Amie Glover

5 April 2005

 

Shell Sighting!!

 

Sarah and I smile while we dodge waves

 
 

 


            Before the Spring 2005 semester started, my roommate Adrienne and I drove through Austin to visit our friends in Corpus Christi.  This trip was in many ways surreal – not only finally seeing Sarah, Caroline, and Molly after nearly six weeks apart during the Christmas break, but also seeing them in the town where they’d grown up – and it was one that really seemed to cement our friendship.  We weren’t just friends who’d met at college and lived down the hall from each other.  No, we’d shared a part of their lives: meeting their families, seeing their bedrooms, playing with their dogs, hanging out at their favorite childhood play spots taught us not just about their city but about them.

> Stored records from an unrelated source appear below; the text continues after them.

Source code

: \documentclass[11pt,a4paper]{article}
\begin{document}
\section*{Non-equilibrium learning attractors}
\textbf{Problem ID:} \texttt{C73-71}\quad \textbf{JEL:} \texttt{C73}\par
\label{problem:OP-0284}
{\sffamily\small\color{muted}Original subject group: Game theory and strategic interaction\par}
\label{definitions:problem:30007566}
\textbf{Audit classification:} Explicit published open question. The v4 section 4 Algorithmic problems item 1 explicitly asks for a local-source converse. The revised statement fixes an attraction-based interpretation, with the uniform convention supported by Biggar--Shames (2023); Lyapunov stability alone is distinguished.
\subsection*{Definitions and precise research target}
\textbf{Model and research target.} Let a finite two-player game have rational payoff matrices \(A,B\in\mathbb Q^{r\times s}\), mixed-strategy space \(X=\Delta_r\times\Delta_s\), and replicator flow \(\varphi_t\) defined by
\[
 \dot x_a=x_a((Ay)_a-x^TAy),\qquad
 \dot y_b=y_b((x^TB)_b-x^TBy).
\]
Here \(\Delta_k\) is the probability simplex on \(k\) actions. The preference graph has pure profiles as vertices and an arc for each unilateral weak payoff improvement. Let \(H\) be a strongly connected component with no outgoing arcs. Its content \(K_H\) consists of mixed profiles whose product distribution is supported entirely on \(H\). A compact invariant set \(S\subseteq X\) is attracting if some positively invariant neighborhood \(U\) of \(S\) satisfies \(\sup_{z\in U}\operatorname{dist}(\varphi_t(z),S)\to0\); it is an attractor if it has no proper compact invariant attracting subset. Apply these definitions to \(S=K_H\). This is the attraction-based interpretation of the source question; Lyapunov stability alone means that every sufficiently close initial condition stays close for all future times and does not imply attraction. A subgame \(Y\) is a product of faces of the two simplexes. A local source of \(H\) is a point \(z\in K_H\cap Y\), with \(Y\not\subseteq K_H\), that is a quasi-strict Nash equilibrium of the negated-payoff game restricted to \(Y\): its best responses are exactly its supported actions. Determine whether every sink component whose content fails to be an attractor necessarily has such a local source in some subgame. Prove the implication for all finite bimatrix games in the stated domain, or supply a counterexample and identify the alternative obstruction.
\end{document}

            One night we played hide-and-go-seek at the playground on the seawall.  We spent hours running around the slides, swinging across monkey bars, and climbing on the outsides of the bridges where only the “big kids” can reach.  Several times while we played, I grinned to myself, remembering all the times I’d wished as a kid that I could climb up the slide, or climb over the sides of the bridges, or hang on the outside of the guardrails.  Now, here I was, nineteen years old, a supposedly mature college student, goofing off on the playground in the middle of the night.   I can’t imagine the night having been any better.

            The next morning, we visited the seashore on Padre Island.  The day was chilly – my toes, wet from the foam and sprinkled with sand, tingled as we walked along the shore.  My curly hair frizzed from the moist ocean breeze, and I could feel the sun warm my back through my jacket as we moseyed along the tide line.  As we walked, Sarah and I looked for sand dollars, but each one we found was broken.  She poked at jellyfish beached on the sand.  I yelled at her to stop.  She did it anyway.  Adrienne laughed and poked them, too.  She also laughs when people pour salt on slugs. My friends are so insensitive.

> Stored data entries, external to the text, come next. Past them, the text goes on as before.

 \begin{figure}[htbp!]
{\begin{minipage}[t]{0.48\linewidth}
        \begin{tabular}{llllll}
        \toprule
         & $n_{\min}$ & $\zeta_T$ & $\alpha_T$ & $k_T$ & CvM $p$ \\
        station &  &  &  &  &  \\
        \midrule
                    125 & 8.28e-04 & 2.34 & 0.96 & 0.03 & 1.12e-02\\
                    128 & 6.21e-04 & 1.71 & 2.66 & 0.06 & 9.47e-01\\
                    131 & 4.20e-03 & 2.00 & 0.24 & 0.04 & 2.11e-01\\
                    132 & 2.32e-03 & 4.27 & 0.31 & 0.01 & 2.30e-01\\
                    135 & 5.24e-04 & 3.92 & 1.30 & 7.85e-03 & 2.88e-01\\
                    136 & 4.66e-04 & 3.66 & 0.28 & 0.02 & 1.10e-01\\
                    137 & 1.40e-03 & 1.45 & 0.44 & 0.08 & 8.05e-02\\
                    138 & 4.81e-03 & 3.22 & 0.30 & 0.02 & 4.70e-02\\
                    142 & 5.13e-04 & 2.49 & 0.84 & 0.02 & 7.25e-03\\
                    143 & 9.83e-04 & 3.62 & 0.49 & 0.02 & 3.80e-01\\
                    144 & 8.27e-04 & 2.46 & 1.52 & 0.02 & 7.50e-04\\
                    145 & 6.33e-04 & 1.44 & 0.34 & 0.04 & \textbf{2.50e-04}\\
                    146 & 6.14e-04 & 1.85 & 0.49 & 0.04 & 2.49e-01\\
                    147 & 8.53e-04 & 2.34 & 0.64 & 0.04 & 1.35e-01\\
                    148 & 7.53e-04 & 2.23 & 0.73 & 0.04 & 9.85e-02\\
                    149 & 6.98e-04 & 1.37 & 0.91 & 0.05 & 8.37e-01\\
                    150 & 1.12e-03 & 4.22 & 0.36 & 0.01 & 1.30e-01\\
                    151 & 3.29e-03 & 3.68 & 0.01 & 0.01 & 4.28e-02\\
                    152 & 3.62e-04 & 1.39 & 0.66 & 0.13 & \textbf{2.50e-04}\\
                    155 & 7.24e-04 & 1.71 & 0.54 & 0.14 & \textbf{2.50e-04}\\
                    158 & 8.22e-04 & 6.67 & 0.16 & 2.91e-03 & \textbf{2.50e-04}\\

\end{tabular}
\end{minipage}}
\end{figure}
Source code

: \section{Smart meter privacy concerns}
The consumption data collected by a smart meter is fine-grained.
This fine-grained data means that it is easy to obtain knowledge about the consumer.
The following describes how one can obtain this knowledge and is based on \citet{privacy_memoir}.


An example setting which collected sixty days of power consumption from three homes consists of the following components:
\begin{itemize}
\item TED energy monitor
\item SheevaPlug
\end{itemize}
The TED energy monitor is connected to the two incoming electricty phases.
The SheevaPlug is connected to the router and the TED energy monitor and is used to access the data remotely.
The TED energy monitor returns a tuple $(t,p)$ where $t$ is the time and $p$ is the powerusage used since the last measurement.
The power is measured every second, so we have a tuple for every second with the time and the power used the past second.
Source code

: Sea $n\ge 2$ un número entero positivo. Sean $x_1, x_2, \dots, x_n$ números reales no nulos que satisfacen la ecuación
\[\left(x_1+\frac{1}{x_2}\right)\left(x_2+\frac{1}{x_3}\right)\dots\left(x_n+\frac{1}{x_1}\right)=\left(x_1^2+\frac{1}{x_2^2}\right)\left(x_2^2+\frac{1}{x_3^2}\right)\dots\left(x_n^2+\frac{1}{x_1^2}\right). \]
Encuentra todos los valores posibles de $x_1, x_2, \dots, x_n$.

            While they were busy torturing poor, defenseless animals, I found a seashell.  After picking it up and brushing the moist sand off it, I stuck it, along with my cold fingers in my pocket.  As I stood with my feet in the waves, jeans rolled up, cool wind in my face, a feeling crept over me… I thought, “So this is life… I don’t have it figured out yet, but this is it.”  That’s really not supposed to sound deep or anything; no Garden State memoirs here.  I just thought it.

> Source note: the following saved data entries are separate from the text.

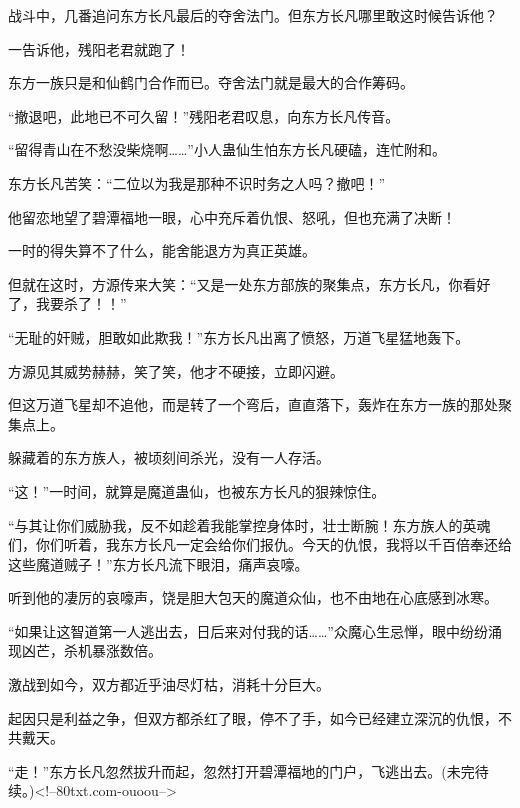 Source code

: \begin{this_body}
战斗中，几番追问东方长凡最后的夺舍法门。但东方长凡哪里敢这时候告诉他？

一告诉他，残阳老君就跑了！

东方一族只是和仙鹤门合作而已。夺舍法门就是最大的合作筹码。

“撤退吧，此地已不可久留！”残阳老君叹息，向东方长凡传音。

“留得青山在不愁没柴烧啊……”小人蛊仙生怕东方长凡硬磕，连忙附和。

东方长凡苦笑：“二位以为我是那种不识时务之人吗？撤吧！”

他留恋地望了碧潭福地一眼，心中充斥着仇恨、怒吼，但也充满了决断！

一时的得失算不了什么，能舍能退方为真正英雄。

但就在这时，方源传来大笑：“又是一处东方部族的聚集点，东方长凡，你看好了，我要杀了！！”

“无耻的奸贼，胆敢如此欺我！”东方长凡出离了愤怒，万道飞星猛地轰下。

方源见其威势赫赫，笑了笑，他才不硬接，立即闪避。

但这万道飞星却不追他，而是转了一个弯后，直直落下，轰炸在东方一族的那处聚集点上。

躲藏着的东方族人，被顷刻间杀光，没有一人存活。

“这！”一时间，就算是魔道蛊仙，也被东方长凡的狠辣惊住。

“与其让你们威胁我，反不如趁着我能掌控身体时，壮士断腕！东方族人的英魂们，你们听着，我东方长凡一定会给你们报仇。今天的仇恨，我将以千百倍奉还给这些魔道贼子！”东方长凡流下眼泪，痛声哀嚎。

听到他的凄厉的哀嚎声，饶是胆大包天的魔道众仙，也不由地在心底感到冰寒。

“如果让这智道第一人逃出去，日后来对付我的话……”众魔心生忌惮，眼中纷纷涌现凶芒，杀机暴涨数倍。

激战到如今，双方都近乎油尽灯枯，消耗十分巨大。

起因只是利益之争，但双方都杀红了眼，停不了手，如今已经建立深沉的仇恨，不共戴天。

“走！”东方长凡忽然拔升而起，忽然打开碧潭福地的门户，飞逃出去。(未完待续。)<!--80txt.com-ouoou-->

\end{this_body}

            Admittedly, I didn’t think of the shell as a symbol of our pilgrimage until after I’d stuck it in my pocket and walked down the beach a little longer.  I remembered it as a symbol of our higher purpose.  I wondered what mine was.  A few ideas came to mind.  I smiled to myself and went back to talk to the agents of animal cruelty…

            when we returned home and unpacked, took the shell out of my pocket and put it on a shelf over my desk.  Later, I placed it on my bulletin board as a reminder of my fun trip and the great friends I’m blessed and privileged to have, and a reminder to keep my ultimate calling in check.  In many ways, I see my friends as part of my greater purpose.  They’re not my ultimate purpose, nor my highest calling, but they’re such a huge part of it that I can’t imagine going on a pilgrimage without them.

            Needless to say, I was pretty excited when Professor Bump offered extra credit for finding a shell on campus… I just happened to have my shell on my bulletin board.